#### [About this exercise]
Only one stretch of the records below is wanted: the lines from the one holding "harbor seals and" through the one holding "consistent differences in trophic position between". Return it exactly, both ends included.

#### [Recorded data]
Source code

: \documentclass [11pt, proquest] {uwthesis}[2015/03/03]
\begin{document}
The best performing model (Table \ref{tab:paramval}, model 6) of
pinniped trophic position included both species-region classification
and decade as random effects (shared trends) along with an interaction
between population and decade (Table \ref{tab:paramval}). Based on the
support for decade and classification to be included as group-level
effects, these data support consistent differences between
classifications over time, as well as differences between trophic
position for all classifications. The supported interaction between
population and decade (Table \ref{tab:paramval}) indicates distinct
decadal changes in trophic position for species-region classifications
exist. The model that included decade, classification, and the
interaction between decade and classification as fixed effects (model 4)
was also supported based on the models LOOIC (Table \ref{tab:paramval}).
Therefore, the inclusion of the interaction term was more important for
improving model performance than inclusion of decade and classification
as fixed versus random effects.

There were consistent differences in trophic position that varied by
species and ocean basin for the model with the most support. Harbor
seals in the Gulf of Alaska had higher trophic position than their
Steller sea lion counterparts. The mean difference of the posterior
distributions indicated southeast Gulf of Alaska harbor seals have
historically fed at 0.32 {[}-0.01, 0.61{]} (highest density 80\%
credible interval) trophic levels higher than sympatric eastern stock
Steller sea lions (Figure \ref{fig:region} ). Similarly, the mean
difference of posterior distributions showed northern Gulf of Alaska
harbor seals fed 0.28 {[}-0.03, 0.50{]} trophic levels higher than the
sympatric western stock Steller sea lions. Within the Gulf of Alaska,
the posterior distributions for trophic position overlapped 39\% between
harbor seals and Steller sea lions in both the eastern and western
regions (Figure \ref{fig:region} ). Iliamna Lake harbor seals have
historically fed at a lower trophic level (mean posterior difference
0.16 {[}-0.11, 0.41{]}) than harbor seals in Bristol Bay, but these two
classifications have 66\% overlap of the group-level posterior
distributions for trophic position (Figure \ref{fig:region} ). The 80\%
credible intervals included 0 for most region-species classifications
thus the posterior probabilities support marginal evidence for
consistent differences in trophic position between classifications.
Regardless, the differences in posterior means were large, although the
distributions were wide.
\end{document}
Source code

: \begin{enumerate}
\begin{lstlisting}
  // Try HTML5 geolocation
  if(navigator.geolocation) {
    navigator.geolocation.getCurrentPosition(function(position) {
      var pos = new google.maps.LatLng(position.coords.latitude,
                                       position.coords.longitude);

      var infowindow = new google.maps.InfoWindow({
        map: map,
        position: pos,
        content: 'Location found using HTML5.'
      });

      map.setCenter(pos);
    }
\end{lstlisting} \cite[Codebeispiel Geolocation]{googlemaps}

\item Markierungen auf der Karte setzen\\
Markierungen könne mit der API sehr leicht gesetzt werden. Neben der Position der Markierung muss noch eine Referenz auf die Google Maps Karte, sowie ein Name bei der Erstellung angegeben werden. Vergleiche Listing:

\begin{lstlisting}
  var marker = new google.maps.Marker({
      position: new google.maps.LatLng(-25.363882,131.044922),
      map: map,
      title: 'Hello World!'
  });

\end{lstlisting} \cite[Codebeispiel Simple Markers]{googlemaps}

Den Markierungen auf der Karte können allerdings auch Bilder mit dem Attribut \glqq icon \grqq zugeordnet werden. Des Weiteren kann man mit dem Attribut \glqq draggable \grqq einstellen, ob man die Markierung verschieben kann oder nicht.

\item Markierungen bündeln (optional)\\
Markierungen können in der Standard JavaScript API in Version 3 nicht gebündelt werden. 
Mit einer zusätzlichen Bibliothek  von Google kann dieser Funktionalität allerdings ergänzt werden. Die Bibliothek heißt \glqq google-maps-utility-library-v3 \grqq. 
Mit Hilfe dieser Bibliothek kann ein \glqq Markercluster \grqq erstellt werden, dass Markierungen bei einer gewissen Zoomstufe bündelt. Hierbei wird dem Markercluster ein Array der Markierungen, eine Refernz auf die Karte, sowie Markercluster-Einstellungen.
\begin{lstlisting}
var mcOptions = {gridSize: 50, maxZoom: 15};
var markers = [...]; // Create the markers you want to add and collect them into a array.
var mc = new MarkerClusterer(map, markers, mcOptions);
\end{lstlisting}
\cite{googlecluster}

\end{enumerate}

#### [Answer to this problem]
harbor seals and Steller sea lions in both the eastern and western
regions (Figure \ref{fig:region} ). Iliamna Lake harbor seals have
historically fed at a lower trophic level (mean posterior difference
0.16 {[}-0.11, 0.41{]}) than harbor seals in Bristol Bay, but these two
classifications have 66\% overlap of the group-level posterior
distributions for trophic position (Figure \ref{fig:region} ). The 80\%
credible intervals included 0 for most region-species classifications
thus the posterior probabilities support marginal evidence for
consistent differences in trophic position between classifications.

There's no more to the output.